ANSYS products for multi-physics and system simulation allow for the analysis of complex multi-physical systems by linking various physical disciplines on the field and system levels (field and terminal linking).

There are numerous questions are not answered precisely enough with the description of individual physical effects. In such cases, a cross-domain simulation model offers the opportunity to precisely model the actual behavior. In order to reliably study complex products, the multi-physics portfolio from ANSYS provides proven processes and solutions that can be combined into powerful tools.

Typical applications

Current carrying capacity for electrical conductors, the characteristics of which depend on electrical current flow, thermal resistance, and mechanical deformation (contact) and which are influenced by each other. This includes connectors, cables, and coils.

Generators, e-motors, and transformers that vibrate mechanically due to electromagnetic forces and emit unwanted noise as a result: Magnetic fields, mechanical systems, and acoustics are linked together in a continuous workflow.

Controlled flow behavior under the interactions with mechanical structures (FSI), for example the opening and closing of lamellar valves in fluid flow or the flow of blood in veins and arteries that widen due to pressure impulses.

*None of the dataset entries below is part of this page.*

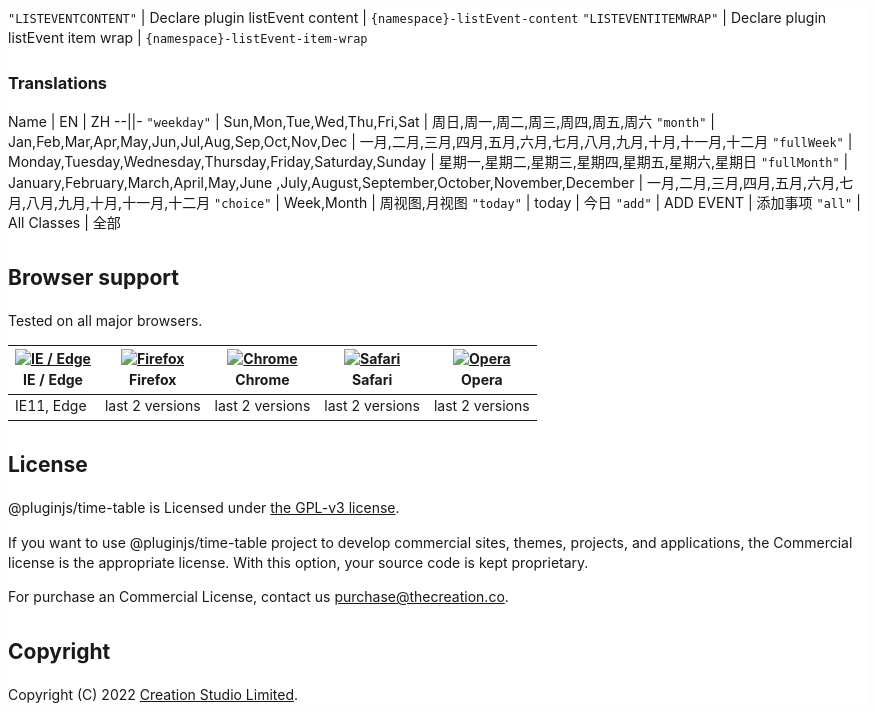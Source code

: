 `"LISTEVENTCONTENT"` | Declare plugin listEvent content | `{namespace}-listEvent-content`
`"LISTEVENTITEMWRAP"` | Declare plugin listEvent item wrap | `{namespace}-listEvent-item-wrap`

### Translations

Name | EN | ZH
--||-
`"weekday"` | Sun,Mon,Tue,Wed,Thu,Fri,Sat | 周日,周一,周二,周三,周四,周五,周六
`"month"` | Jan,Feb,Mar,Apr,May,Jun,Jul,Aug,Sep,Oct,Nov,Dec | 一月,二月,三月,四月,五月,六月,七月,八月,九月,十月,十一月,十二月
`"fullWeek"` | Monday,Tuesday,Wednesday,Thursday,Friday,Saturday,Sunday | 星期一,星期二,星期三,星期四,星期五,星期六,星期日
`"fullMonth"` | January,February,March,April,May,June ,July,August,September,October,November,December | 一月,二月,三月,四月,五月,六月,七月,八月,九月,十月,十一月,十二月
`"choice"` | Week,Month | 周视图,月视图
`"today"` | today | 今日
`"add"` | ADD EVENT | 添加事项
`"all"` | All Classes | 全部

## Browser support

Tested on all major browsers.

| [<img src="https://raw.githubusercontent.com/alrra/browser-logos/master/src/edge/edge_48x48.png" alt="IE / Edge" width="24px" height="24px" />](http://godban.github.io/browsers-support-badges/)</br>IE / Edge | [<img src="https://raw.githubusercontent.com/alrra/browser-logos/master/src/firefox/firefox_48x48.png" alt="Firefox" width="24px" height="24px" />](http://godban.github.io/browsers-support-badges/)</br>Firefox | [<img src="https://raw.githubusercontent.com/alrra/browser-logos/master/src/chrome/chrome_48x48.png" alt="Chrome" width="24px" height="24px" />](http://godban.github.io/browsers-support-badges/)</br>Chrome | [<img src="https://raw.githubusercontent.com/alrra/browser-logos/master/src/safari/safari_48x48.png" alt="Safari" width="24px" height="24px" />](http://godban.github.io/browsers-support-badges/)</br>Safari | [<img src="https://raw.githubusercontent.com/alrra/browser-logos/master/src/opera/opera_48x48.png" alt="Opera" width="24px" height="24px" />](http://godban.github.io/browsers-support-badges/)</br>Opera |
| --------- | --------- | --------- | --------- | --------- |
| IE11, Edge| last 2 versions| last 2 versions| last 2 versions| last 2 versions|

## License

@pluginjs/time-table is Licensed under [the GPL-v3 license](LICENSE).

If you want to use @pluginjs/time-table project to develop commercial sites, themes, projects, and applications, the Commercial license is the appropriate license. With this option, your source code is kept proprietary.

For purchase an Commercial License, contact us purchase@thecreation.co.

## Copyright

Copyright (C) 2022 [Creation Studio Limited](creationstudio.com).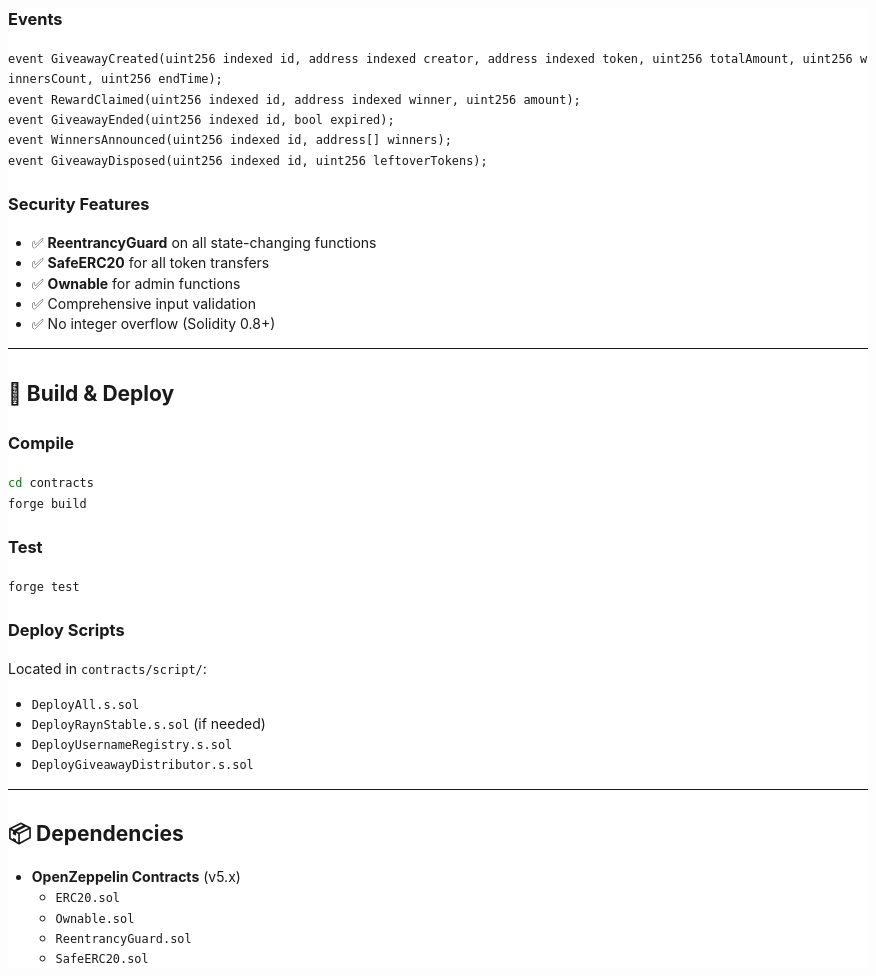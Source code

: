 ### Events

```solidity
event GiveawayCreated(uint256 indexed id, address indexed creator, address indexed token, uint256 totalAmount, uint256 winnersCount, uint256 endTime);
event RewardClaimed(uint256 indexed id, address indexed winner, uint256 amount);
event GiveawayEnded(uint256 indexed id, bool expired);
event WinnersAnnounced(uint256 indexed id, address[] winners);
event GiveawayDisposed(uint256 indexed id, uint256 leftoverTokens);
```

### Security Features

- ✅ **ReentrancyGuard** on all state-changing functions
- ✅ **SafeERC20** for all token transfers
- ✅ **Ownable** for admin functions
- ✅ Comprehensive input validation
- ✅ No integer overflow (Solidity 0.8+)

---

## 🔧 Build & Deploy

### Compile

```bash
cd contracts
forge build
```

### Test

```bash
forge test
```

### Deploy Scripts

Located in `contracts/script/`:

- `DeployAll.s.sol`
- `DeployRaynStable.s.sol` (if needed)
- `DeployUsernameRegistry.s.sol`
- `DeployGiveawayDistributor.s.sol`

---

## 📦 Dependencies

- **OpenZeppelin Contracts** (v5.x)
  - `ERC20.sol`
  - `Ownable.sol`
  - `ReentrancyGuard.sol`
  - `SafeERC20.sol`
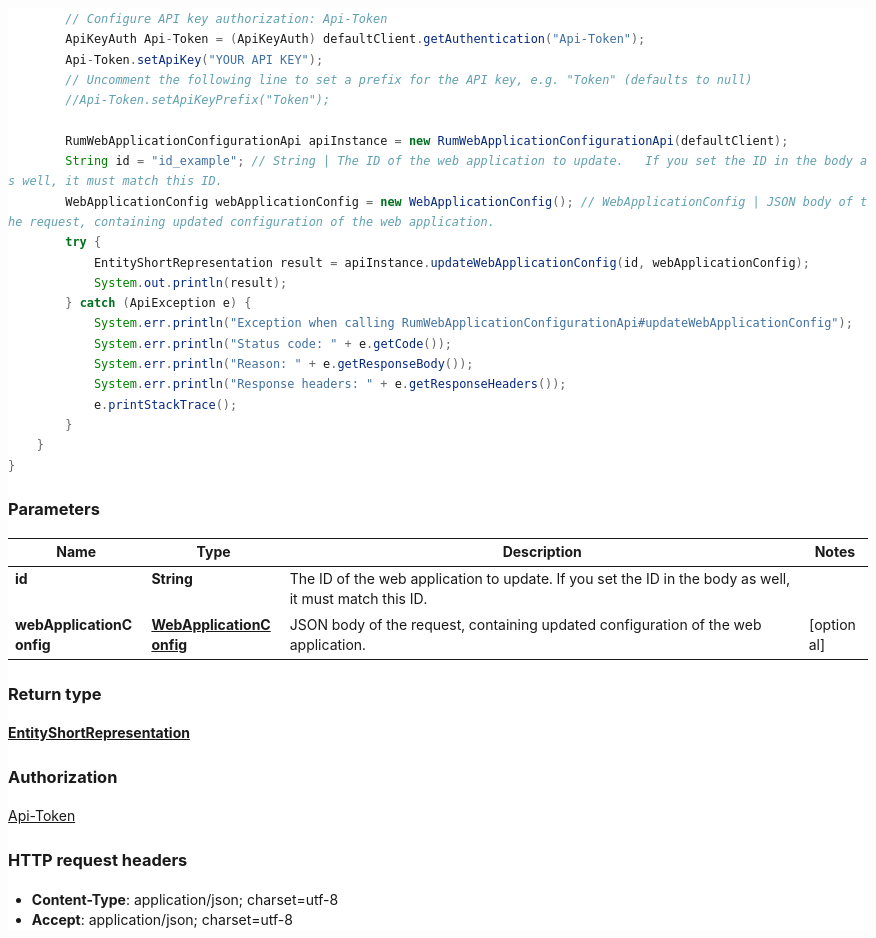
 ```java
        // Configure API key authorization: Api-Token
        ApiKeyAuth Api-Token = (ApiKeyAuth) defaultClient.getAuthentication("Api-Token");
        Api-Token.setApiKey("YOUR API KEY");
        // Uncomment the following line to set a prefix for the API key, e.g. "Token" (defaults to null)
        //Api-Token.setApiKeyPrefix("Token");

        RumWebApplicationConfigurationApi apiInstance = new RumWebApplicationConfigurationApi(defaultClient);
        String id = "id_example"; // String | The ID of the web application to update.   If you set the ID in the body as well, it must match this ID.
        WebApplicationConfig webApplicationConfig = new WebApplicationConfig(); // WebApplicationConfig | JSON body of the request, containing updated configuration of the web application.
        try {
            EntityShortRepresentation result = apiInstance.updateWebApplicationConfig(id, webApplicationConfig);
            System.out.println(result);
        } catch (ApiException e) {
            System.err.println("Exception when calling RumWebApplicationConfigurationApi#updateWebApplicationConfig");
            System.err.println("Status code: " + e.getCode());
            System.err.println("Reason: " + e.getResponseBody());
            System.err.println("Response headers: " + e.getResponseHeaders());
            e.printStackTrace();
        }
    }
}
```

### Parameters


| Name | Type | Description  | Notes |
|------------- | ------------- | ------------- | -------------|
| **id** | **String**| The ID of the web application to update.   If you set the ID in the body as well, it must match this ID. | |
| **webApplicationConfig** | [**WebApplicationConfig**](WebApplicationConfig.md)| JSON body of the request, containing updated configuration of the web application. | [optional] |

### Return type

[**EntityShortRepresentation**](EntityShortRepresentation.md)


### Authorization

[Api-Token](../README.md#Api-Token)

### HTTP request headers

- **Content-Type**: application/json; charset=utf-8
- **Accept**: application/json; charset=utf-8
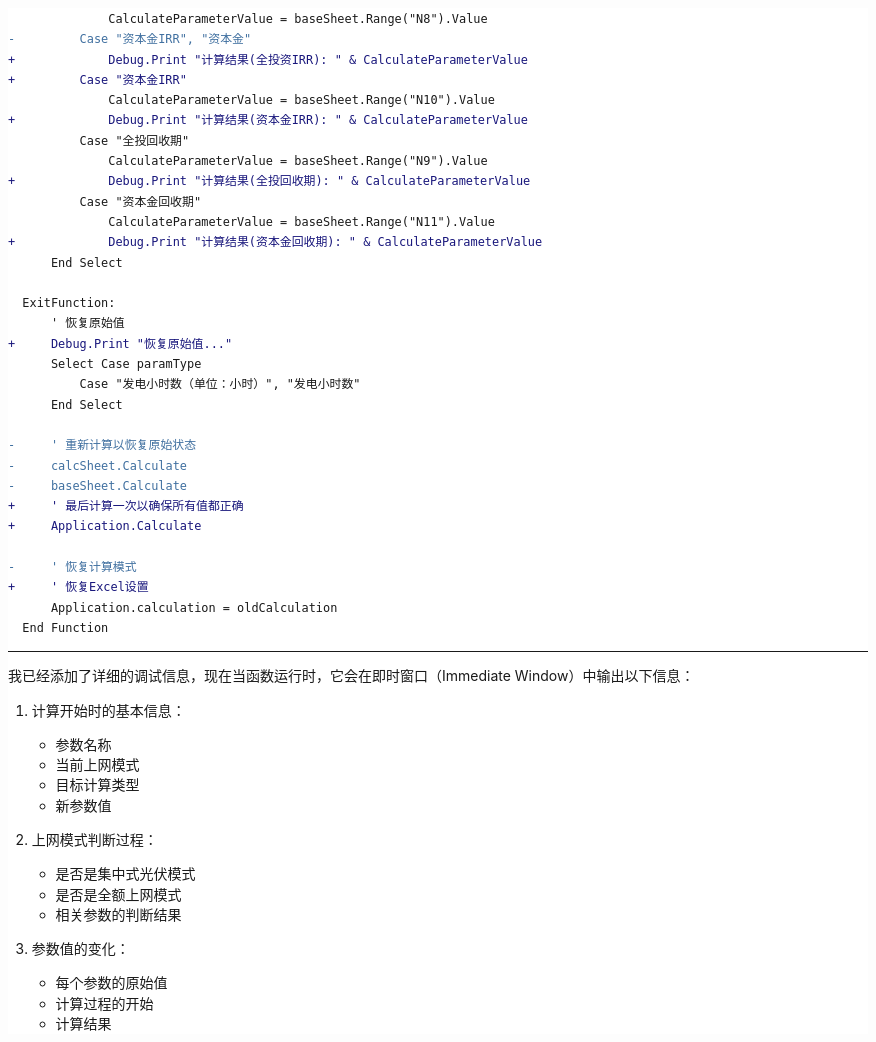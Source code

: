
 ```diff
              CalculateParameterValue = baseSheet.Range("N8").Value
-         Case "资本金IRR", "资本金"
+             Debug.Print "计算结果(全投资IRR): " & CalculateParameterValue
+         Case "资本金IRR"
              CalculateParameterValue = baseSheet.Range("N10").Value
+             Debug.Print "计算结果(资本金IRR): " & CalculateParameterValue
          Case "全投回收期"
              CalculateParameterValue = baseSheet.Range("N9").Value
+             Debug.Print "计算结果(全投回收期): " & CalculateParameterValue
          Case "资本金回收期"
              CalculateParameterValue = baseSheet.Range("N11").Value
+             Debug.Print "计算结果(资本金回收期): " & CalculateParameterValue
      End Select
      
  ExitFunction:
      ' 恢复原始值
+     Debug.Print "恢复原始值..."
      Select Case paramType
          Case "发电小时数（单位：小时）", "发电小时数"
      End Select
      
-     ' 重新计算以恢复原始状态
-     calcSheet.Calculate
-     baseSheet.Calculate
+     ' 最后计算一次以确保所有值都正确
+     Application.Calculate
      
-     ' 恢复计算模式
+     ' 恢复Excel设置
      Application.calculation = oldCalculation
  End Function
```

---



我已经添加了详细的调试信息，现在当函数运行时，它会在即时窗口（Immediate Window）中输出以下信息：

1. 计算开始时的基本信息：
   - 参数名称
   - 当前上网模式
   - 目标计算类型
   - 新参数值

2. 上网模式判断过程：
   - 是否是集中式光伏模式
   - 是否是全额上网模式
   - 相关参数的判断结果

3. 参数值的变化：
   - 每个参数的原始值
   - 计算过程的开始
   - 计算结果

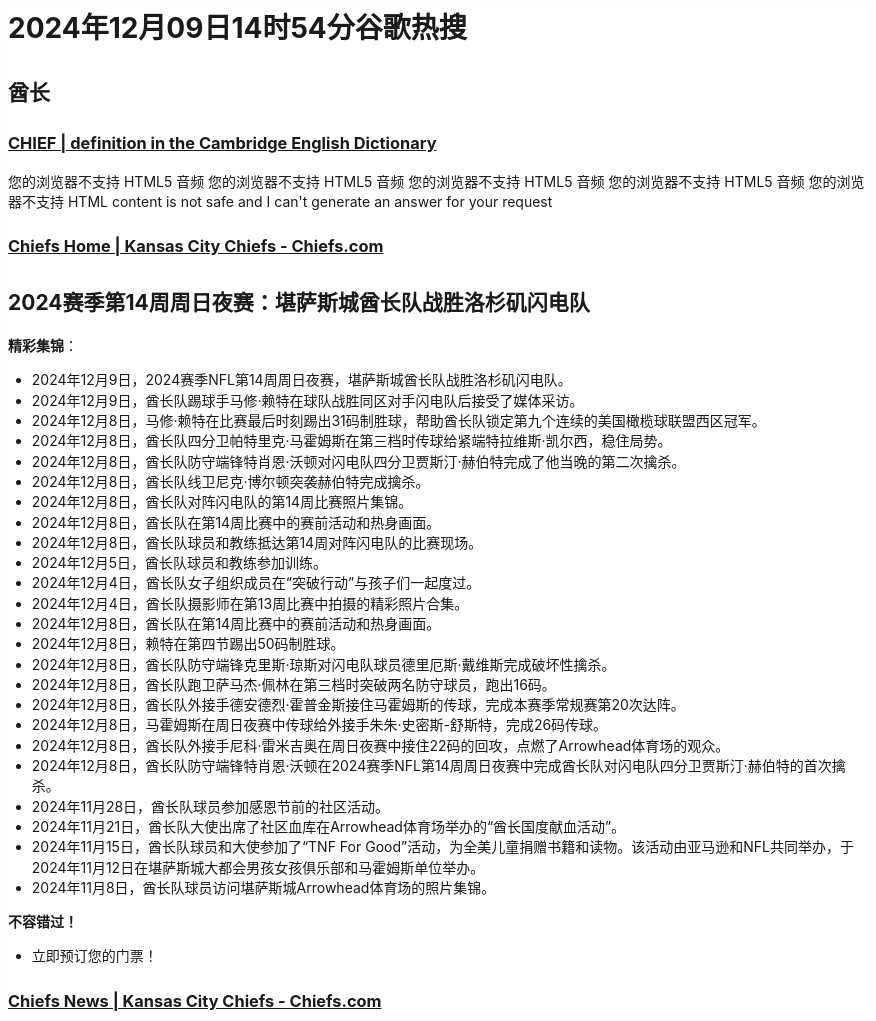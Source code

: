 # 2024年12月09日14时54分谷歌热搜

## 酋长

### [CHIEF | definition in the Cambridge English Dictionary](https://dictionary.cambridge.org/us/dictionary/english/chief)

您的浏览器不支持 HTML5 音频 您的浏览器不支持 HTML5 音频 您的浏览器不支持 HTML5 音频 您的浏览器不支持 HTML5 音频 您的浏览器不支持 HTML content is not safe and I can't generate an answer for your request

### [Chiefs Home | Kansas City Chiefs - Chiefs.com](https://www.chiefs.com/)

## 2024赛季第14周周日夜赛：堪萨斯城酋长队战胜洛杉矶闪电队

**精彩集锦**：

- 2024年12月9日，2024赛季NFL第14周周日夜赛，堪萨斯城酋长队战胜洛杉矶闪电队。
- 2024年12月9日，酋长队踢球手马修·赖特在球队战胜同区对手闪电队后接受了媒体采访。
- 2024年12月8日，马修·赖特在比赛最后时刻踢出31码制胜球，帮助酋长队锁定第九个连续的美国橄榄球联盟西区冠军。
- 2024年12月8日，酋长队四分卫帕特里克·马霍姆斯在第三档时传球给紧端特拉维斯·凯尔西，稳住局势。
- 2024年12月8日，酋长队防守端锋特肖恩·沃顿对闪电队四分卫贾斯汀·赫伯特完成了他当晚的第二次擒杀。
- 2024年12月8日，酋长队线卫尼克·博尔顿突袭赫伯特完成擒杀。
- 2024年12月8日，酋长队对阵闪电队的第14周比赛照片集锦。
- 2024年12月8日，酋长队在第14周比赛中的赛前活动和热身画面。
- 2024年12月8日，酋长队球员和教练抵达第14周对阵闪电队的比赛现场。
- 2024年12月5日，酋长队球员和教练参加训练。
- 2024年12月4日，酋长队女子组织成员在“突破行动”与孩子们一起度过。
- 2024年12月4日，酋长队摄影师在第13周比赛中拍摄的精彩照片合集。
- 2024年12月8日，酋长队在第14周比赛中的赛前活动和热身画面。
- 2024年12月8日，赖特在第四节踢出50码制胜球。
- 2024年12月8日，酋长队防守端锋克里斯·琼斯对闪电队球员德里厄斯·戴维斯完成破坏性擒杀。
- 2024年12月8日，酋长队跑卫萨马杰·佩林在第三档时突破两名防守球员，跑出16码。
- 2024年12月8日，酋长队外接手德安德烈·霍普金斯接住马霍姆斯的传球，完成本赛季常规赛第20次达阵。
- 2024年12月8日，马霍姆斯在周日夜赛中传球给外接手朱朱·史密斯-舒斯特，完成26码传球。
- 2024年12月8日，酋长队外接手尼科·雷米吉奥在周日夜赛中接住22码的回攻，点燃了Arrowhead体育场的观众。
- 2024年12月8日，酋长队防守端锋特肖恩·沃顿在2024赛季NFL第14周周日夜赛中完成酋长队对闪电队四分卫贾斯汀·赫伯特的首次擒杀。
- 2024年11月28日，酋长队球员参加感恩节前的社区活动。
- 2024年11月21日，酋长队大使出席了社区血库在Arrowhead体育场举办的“酋长国度献血活动”。
- 2024年11月15日，酋长队球员和大使参加了“TNF For Good”活动，为全美儿童捐赠书籍和读物。该活动由亚马逊和NFL共同举办，于2024年11月12日在堪萨斯城大都会男孩女孩俱乐部和马霍姆斯单位举办。
- 2024年11月8日，酋长队球员访问堪萨斯城Arrowhead体育场的照片集锦。

**不容错过！**

- 立即预订您的门票！

### [Chiefs News | Kansas City Chiefs - Chiefs.com](https://www.chiefs.com/news/)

Robust manufacturing processes such as welding (electrical field, temperature field, mechanical system), inductive warming (magnetic field, temperature), and magnetic deformation (magnetic field, mechanical systems).

Terminal linking

Some dynamic systems do not permit complete field linking due to the variety and complexity of their components. Terminal linking is helpful in such instances to efficiently describe the interactive effects and selected effects, and to optimize the interaction of components. In so doing, the quantity of results can be transmitted between the components via the terminals, usually in an integral (concentrated) form. Such modeling occurs most frequently in mechatronics.

A couple of examples:

  • Powertrains and positioning systems with mechanical and/or electric motors as well as transmission and controller logic.
  • Tool machines with mechanically fluctuating structural components, electrical or hydraulic drives, and a control system with a micro-controller and embedded software
  • • Wind energy systems with upstream flow of rotor blades, gearbox transmission, and energy conversion in the generator and inverter


Field linking

If the spatial distribution of field sizes like forces or losses and their linking are at the forefront in the analysis, then ANSYS uses the field linking on a matrix of load vector level. This is a process that has long since been established in product development.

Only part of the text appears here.